Saturday, March 06, 2010

The Leap in the Heart

No one can tell me today was a winter day. Phooey on the calendar, marking the vernal equinox at two weeks away. I think the Europeans have got it right, marking their changes of season such that the equinox falls at the midpoint between, in this case, winter and summer. It made immediate sense to me when I learned of this, and today is the embodiment of why.

Today, the bees are busy in the snowdrops. Snowdrops are small. You wouldn't think there was much to drink in there. But they keep at it--for a good hour now, or more: round and round again, many bees hopping from one flower to the next. The same flower is visited repeatedly by various bees - by the same bee too, for all I know. Can there be more in there? Are they forgetful, going in and coming up dry? No matter, their ritual is a wonder to witness from my spot in the sun beside them.

Oh yes, this is a spring day,for sure, and surely this ecstasy of bees dizzied by their passionate reunion with flower is proof of it. As are the flowers themselves, fresh from the earth, and the earth itself, giving way, consenting to the coming forth. It is a collaboration in beginning, renewal, birth. It is sun and cold, water and ice, dark and moonlight all conspiring in this revolution, this overturning of stillness with color, with fragrance, with spark. It is the perpetuation of life: conception, propagation, multiplication. Winter is the ultimate cutting back of all that is living, including me. And this day calls me forth, just like the bees, to hasten to the gardens, to delight in the earliest displays of the procession of splendor. The pale straw of the creeping phlox giving way to sprigs of green. Flutes of tulip leaves shaped to catch the rain when it comes. Beyond the white of the pendant snowdrops expected, the surprise of purple: crocus I had forgotten. Three the first day, then five then eight, and then two tiny clusters of yellow ones join them, with who-knows-what others or how many to follow. And that is the thing about winter here. It is just cold enough and (on a good year) snowy enough and long enough to accomplish a forgetting.
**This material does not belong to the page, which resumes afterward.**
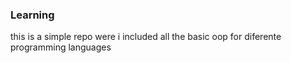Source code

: ### Learning

this is a simple repo were i included all the basic oop for diferente programming languages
My skin greets this sun and warmth, this riotous return of bees and their drinking, with a wonder that is born of forgetting. As if by March I have grown accustomed to, made peace, reckoned with winter and all its accoutrements: cold fingers and high necks; wools and scarves and hats and the fireside thawing of the bones; deep long nights and short, harsh days with winds or temps or ice to brace against. Which is to say it lasts long enough to forget--to forget, I mean, in the skin and bones and tension of muscle--that it ever ceases, that a day like this one comes when all at once there is remembering, there is incredulous, giddy, pince moi je reve! remembering of bare bronzing feet, face, hands, of blues and reds, pinks and white, yellow and greens bursting from the dark, dead, flavorless, all-but colorless earth. And there is a leap in the heart of just the sort the return of a love you took for lost would spark. She is not dead, not gone, but here, stepping fragrant, soft, warm, alight with the promise of what's to come into your open arms. It is just like that, the moment when spring presents herself.

And it is then, in my unremarkable and sacred corner of the earth, that spring enters, commences in me a corporeal--fleshly, alongside her earthly--recreation. And once commenced, there is no stopping either one. The sleeper is awake, the yawning and stretching are underway, and the best day of all days is begun.

Hello, my love. It is so good to see you again.